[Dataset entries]
***

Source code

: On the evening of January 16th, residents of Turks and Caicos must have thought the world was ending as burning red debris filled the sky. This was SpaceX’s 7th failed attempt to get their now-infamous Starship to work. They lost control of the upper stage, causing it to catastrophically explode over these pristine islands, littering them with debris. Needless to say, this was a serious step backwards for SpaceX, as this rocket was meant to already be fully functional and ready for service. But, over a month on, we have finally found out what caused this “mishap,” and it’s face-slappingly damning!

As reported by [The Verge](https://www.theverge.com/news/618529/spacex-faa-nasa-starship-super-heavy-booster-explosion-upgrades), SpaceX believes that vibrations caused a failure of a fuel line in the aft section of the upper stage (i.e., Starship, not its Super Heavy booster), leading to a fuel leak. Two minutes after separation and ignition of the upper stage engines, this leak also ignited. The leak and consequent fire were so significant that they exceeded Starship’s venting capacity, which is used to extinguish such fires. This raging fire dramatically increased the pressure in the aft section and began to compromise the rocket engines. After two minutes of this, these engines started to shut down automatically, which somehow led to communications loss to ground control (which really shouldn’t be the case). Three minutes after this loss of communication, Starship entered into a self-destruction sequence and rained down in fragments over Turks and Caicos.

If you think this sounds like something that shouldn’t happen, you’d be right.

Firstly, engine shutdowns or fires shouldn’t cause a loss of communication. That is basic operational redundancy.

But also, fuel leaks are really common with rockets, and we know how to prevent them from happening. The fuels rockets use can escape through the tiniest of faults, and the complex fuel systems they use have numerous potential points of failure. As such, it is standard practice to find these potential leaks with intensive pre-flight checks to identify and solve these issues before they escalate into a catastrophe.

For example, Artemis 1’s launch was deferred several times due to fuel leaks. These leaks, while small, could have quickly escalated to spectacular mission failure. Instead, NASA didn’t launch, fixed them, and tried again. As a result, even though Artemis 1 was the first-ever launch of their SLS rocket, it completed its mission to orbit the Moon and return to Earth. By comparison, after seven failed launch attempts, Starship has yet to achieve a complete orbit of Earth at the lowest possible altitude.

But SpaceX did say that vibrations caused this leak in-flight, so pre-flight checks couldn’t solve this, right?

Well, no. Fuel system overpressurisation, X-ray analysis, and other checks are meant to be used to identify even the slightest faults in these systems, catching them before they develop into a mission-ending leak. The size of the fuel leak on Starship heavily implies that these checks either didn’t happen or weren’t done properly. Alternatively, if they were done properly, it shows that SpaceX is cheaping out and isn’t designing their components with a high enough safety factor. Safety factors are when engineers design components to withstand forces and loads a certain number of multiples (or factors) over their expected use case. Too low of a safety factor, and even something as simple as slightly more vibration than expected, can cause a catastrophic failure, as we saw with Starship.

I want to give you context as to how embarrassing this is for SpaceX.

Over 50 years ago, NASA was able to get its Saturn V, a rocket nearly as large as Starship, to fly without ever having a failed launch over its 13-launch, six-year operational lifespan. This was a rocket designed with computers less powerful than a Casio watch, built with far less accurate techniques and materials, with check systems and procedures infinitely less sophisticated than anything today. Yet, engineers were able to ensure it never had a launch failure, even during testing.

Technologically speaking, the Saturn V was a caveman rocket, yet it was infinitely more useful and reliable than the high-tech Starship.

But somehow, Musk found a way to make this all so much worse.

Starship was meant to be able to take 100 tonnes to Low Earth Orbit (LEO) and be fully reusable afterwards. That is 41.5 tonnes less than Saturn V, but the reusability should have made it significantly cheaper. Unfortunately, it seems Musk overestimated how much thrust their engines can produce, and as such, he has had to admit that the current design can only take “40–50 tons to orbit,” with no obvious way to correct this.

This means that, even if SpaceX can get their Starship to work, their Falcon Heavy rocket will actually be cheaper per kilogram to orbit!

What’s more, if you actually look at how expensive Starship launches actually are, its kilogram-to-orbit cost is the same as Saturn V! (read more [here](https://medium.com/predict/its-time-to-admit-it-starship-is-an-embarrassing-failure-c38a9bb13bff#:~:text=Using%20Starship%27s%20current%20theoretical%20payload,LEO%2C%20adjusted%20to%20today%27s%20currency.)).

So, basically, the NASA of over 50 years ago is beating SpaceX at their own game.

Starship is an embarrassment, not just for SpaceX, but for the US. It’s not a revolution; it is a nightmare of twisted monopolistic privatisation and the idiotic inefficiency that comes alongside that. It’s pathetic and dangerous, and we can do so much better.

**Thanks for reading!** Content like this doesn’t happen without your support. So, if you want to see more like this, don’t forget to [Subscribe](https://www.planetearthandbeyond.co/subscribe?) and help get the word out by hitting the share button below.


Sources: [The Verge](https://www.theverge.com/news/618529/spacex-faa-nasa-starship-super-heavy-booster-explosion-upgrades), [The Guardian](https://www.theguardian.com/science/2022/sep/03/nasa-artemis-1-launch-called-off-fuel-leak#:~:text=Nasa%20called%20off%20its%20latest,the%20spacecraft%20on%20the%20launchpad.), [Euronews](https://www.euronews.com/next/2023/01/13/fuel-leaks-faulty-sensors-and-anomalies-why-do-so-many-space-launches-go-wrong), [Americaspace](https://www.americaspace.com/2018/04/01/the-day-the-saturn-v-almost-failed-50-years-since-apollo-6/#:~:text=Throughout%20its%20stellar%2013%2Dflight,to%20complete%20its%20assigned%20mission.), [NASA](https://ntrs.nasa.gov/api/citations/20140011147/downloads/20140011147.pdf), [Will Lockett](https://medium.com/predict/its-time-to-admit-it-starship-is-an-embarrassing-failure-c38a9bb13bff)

***

Task objective
Which lines run from the one holding "Starship is an" through the one holding "share button below." in the records above? Repeat them exactly, both included, and nothing more.

Solved problem
Starship is an embarrassment, not just for SpaceX, but for the US. It’s not a revolution; it is a nightmare of twisted monopolistic privatisation and the idiotic inefficiency that comes alongside that. It’s pathetic and dangerous, and we can do so much better.

**Thanks for reading!** Content like this doesn’t happen without your support. So, if you want to see more like this, don’t forget to [Subscribe](https://www.planetearthandbeyond.co/subscribe?) and help get the word out by hitting the share button below.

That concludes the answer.